• **PROBLEM DESCRIPTION**
Nothing in the listing below should change; retype it as is.

** DATA FOR REVIEW follows **

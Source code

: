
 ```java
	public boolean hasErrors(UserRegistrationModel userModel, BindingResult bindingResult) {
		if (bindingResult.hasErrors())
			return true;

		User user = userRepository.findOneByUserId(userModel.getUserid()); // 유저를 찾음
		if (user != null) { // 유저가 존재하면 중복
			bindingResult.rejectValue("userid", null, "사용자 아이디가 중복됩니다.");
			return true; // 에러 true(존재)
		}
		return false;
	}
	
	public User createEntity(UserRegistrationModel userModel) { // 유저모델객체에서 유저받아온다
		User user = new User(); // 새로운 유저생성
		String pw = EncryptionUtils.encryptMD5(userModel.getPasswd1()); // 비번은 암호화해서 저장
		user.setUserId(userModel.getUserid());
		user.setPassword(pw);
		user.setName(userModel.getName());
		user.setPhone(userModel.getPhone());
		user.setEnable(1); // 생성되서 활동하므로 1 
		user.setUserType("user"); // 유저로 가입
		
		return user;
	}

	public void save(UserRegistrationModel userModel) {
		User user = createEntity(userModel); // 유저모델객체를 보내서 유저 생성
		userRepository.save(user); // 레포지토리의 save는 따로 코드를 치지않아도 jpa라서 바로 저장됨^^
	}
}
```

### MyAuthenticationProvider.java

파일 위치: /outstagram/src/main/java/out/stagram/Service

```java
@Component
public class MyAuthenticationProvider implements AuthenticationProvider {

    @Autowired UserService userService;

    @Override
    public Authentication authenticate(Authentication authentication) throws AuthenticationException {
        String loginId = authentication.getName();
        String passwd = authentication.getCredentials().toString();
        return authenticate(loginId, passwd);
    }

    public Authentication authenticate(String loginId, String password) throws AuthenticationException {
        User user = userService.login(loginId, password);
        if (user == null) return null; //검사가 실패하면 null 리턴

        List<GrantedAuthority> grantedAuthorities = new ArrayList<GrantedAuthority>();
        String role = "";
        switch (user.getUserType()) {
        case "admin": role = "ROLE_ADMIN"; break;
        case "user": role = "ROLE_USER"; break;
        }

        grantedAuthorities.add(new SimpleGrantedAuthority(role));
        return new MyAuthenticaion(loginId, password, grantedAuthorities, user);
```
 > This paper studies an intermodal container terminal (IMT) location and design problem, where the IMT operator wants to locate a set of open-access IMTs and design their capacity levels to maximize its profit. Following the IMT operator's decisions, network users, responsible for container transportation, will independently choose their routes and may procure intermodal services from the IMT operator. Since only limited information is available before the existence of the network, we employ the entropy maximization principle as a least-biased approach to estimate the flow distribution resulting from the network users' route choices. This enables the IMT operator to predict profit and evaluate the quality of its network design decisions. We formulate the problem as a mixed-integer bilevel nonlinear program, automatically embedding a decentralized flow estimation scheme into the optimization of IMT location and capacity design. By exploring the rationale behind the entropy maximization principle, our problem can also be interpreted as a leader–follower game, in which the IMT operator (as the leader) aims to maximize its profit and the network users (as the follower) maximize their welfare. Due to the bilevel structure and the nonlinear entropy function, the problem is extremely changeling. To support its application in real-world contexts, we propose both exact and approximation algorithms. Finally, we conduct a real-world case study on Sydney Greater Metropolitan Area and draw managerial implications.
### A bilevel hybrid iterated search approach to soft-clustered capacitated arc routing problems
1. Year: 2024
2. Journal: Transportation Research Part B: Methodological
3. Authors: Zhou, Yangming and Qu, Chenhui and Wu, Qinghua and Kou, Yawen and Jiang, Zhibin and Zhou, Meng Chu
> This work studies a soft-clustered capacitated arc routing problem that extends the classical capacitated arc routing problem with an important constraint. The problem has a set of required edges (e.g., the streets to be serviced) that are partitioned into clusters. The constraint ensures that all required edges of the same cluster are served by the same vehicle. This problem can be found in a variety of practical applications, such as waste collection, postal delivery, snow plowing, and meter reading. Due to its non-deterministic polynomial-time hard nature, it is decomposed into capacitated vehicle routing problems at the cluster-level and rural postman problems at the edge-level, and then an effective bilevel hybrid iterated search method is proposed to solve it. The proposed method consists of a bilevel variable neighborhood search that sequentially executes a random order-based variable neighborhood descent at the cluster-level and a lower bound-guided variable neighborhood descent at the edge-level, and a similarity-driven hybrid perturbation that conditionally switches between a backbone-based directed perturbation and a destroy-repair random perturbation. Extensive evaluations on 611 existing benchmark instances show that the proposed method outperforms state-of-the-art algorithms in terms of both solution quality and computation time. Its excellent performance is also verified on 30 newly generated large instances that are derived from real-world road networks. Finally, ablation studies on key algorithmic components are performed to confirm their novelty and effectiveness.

** End of DATA FOR REVIEW **

• **RESPONSE BELOW**
Source code

:
 ```java
	public boolean hasErrors(UserRegistrationModel userModel, BindingResult bindingResult) {
		if (bindingResult.hasErrors())
			return true;

		User user = userRepository.findOneByUserId(userModel.getUserid()); // 유저를 찾음
		if (user != null) { // 유저가 존재하면 중복
			bindingResult.rejectValue("userid", null, "사용자 아이디가 중복됩니다.");
			return true; // 에러 true(존재)
		}
		return false;
	}
	
	public User createEntity(UserRegistrationModel userModel) { // 유저모델객체에서 유저받아온다
		User user = new User(); // 새로운 유저생성
		String pw = EncryptionUtils.encryptMD5(userModel.getPasswd1()); // 비번은 암호화해서 저장
		user.setUserId(userModel.getUserid());
		user.setPassword(pw);
		user.setName(userModel.getName());
		user.setPhone(userModel.getPhone());
		user.setEnable(1); // 생성되서 활동하므로 1 
		user.setUserType("user"); // 유저로 가입
		
		return user;
	}

	public void save(UserRegistrationModel userModel) {
		User user = createEntity(userModel); // 유저모델객체를 보내서 유저 생성
		userRepository.save(user); // 레포지토리의 save는 따로 코드를 치지않아도 jpa라서 바로 저장됨^^
	}
}
```

### MyAuthenticationProvider.java

파일 위치: /outstagram/src/main/java/out/stagram/Service

```java
@Component
public class MyAuthenticationProvider implements AuthenticationProvider {

    @Autowired UserService userService;

    @Override
    public Authentication authenticate(Authentication authentication) throws AuthenticationException {
        String loginId = authentication.getName();
        String passwd = authentication.getCredentials().toString();
        return authenticate(loginId, passwd);
    }

    public Authentication authenticate(String loginId, String password) throws AuthenticationException {
        User user = userService.login(loginId, password);
        if (user == null) return null; //검사가 실패하면 null 리턴

        List<GrantedAuthority> grantedAuthorities = new ArrayList<GrantedAuthority>();
        String role = "";
        switch (user.getUserType()) {
        case "admin": role = "ROLE_ADMIN"; break;
        case "user": role = "ROLE_USER"; break;
        }

        grantedAuthorities.add(new SimpleGrantedAuthority(role));
        return new MyAuthenticaion(loginId, password, grantedAuthorities, user);
```
 > This paper studies an intermodal container terminal (IMT) location and design problem, where the IMT operator wants to locate a set of open-access IMTs and design their capacity levels to maximize its profit. Following the IMT operator's decisions, network users, responsible for container transportation, will independently choose their routes and may procure intermodal services from the IMT operator. Since only limited information is available before the existence of the network, we employ the entropy maximization principle as a least-biased approach to estimate the flow distribution resulting from the network users' route choices. This enables the IMT operator to predict profit and evaluate the quality of its network design decisions. We formulate the problem as a mixed-integer bilevel nonlinear program, automatically embedding a decentralized flow estimation scheme into the optimization of IMT location and capacity design. By exploring the rationale behind the entropy maximization principle, our problem can also be interpreted as a leader–follower game, in which the IMT operator (as the leader) aims to maximize its profit and the network users (as the follower) maximize their welfare. Due to the bilevel structure and the nonlinear entropy function, the problem is extremely changeling. To support its application in real-world contexts, we propose both exact and approximation algorithms. Finally, we conduct a real-world case study on Sydney Greater Metropolitan Area and draw managerial implications.
### A bilevel hybrid iterated search approach to soft-clustered capacitated arc routing problems
1. Year: 2024
2. Journal: Transportation Research Part B: Methodological
3. Authors: Zhou, Yangming and Qu, Chenhui and Wu, Qinghua and Kou, Yawen and Jiang, Zhibin and Zhou, Meng Chu
> This work studies a soft-clustered capacitated arc routing problem that extends the classical capacitated arc routing problem with an important constraint. The problem has a set of required edges (e.g., the streets to be serviced) that are partitioned into clusters. The constraint ensures that all required edges of the same cluster are served by the same vehicle. This problem can be found in a variety of practical applications, such as waste collection, postal delivery, snow plowing, and meter reading. Due to its non-deterministic polynomial-time hard nature, it is decomposed into capacitated vehicle routing problems at the cluster-level and rural postman problems at the edge-level, and then an effective bilevel hybrid iterated search method is proposed to solve it. The proposed method consists of a bilevel variable neighborhood search that sequentially executes a random order-based variable neighborhood descent at the cluster-level and a lower bound-guided variable neighborhood descent at the edge-level, and a similarity-driven hybrid perturbation that conditionally switches between a backbone-based directed perturbation and a destroy-repair random perturbation. Extensive evaluations on 611 existing benchmark instances show that the proposed method outperforms state-of-the-art algorithms in terms of both solution quality and computation time. Its excellent performance is also verified on 30 newly generated large instances that are derived from real-world road networks. Finally, ablation studies on key algorithmic components are performed to confirm their novelty and effectiveness.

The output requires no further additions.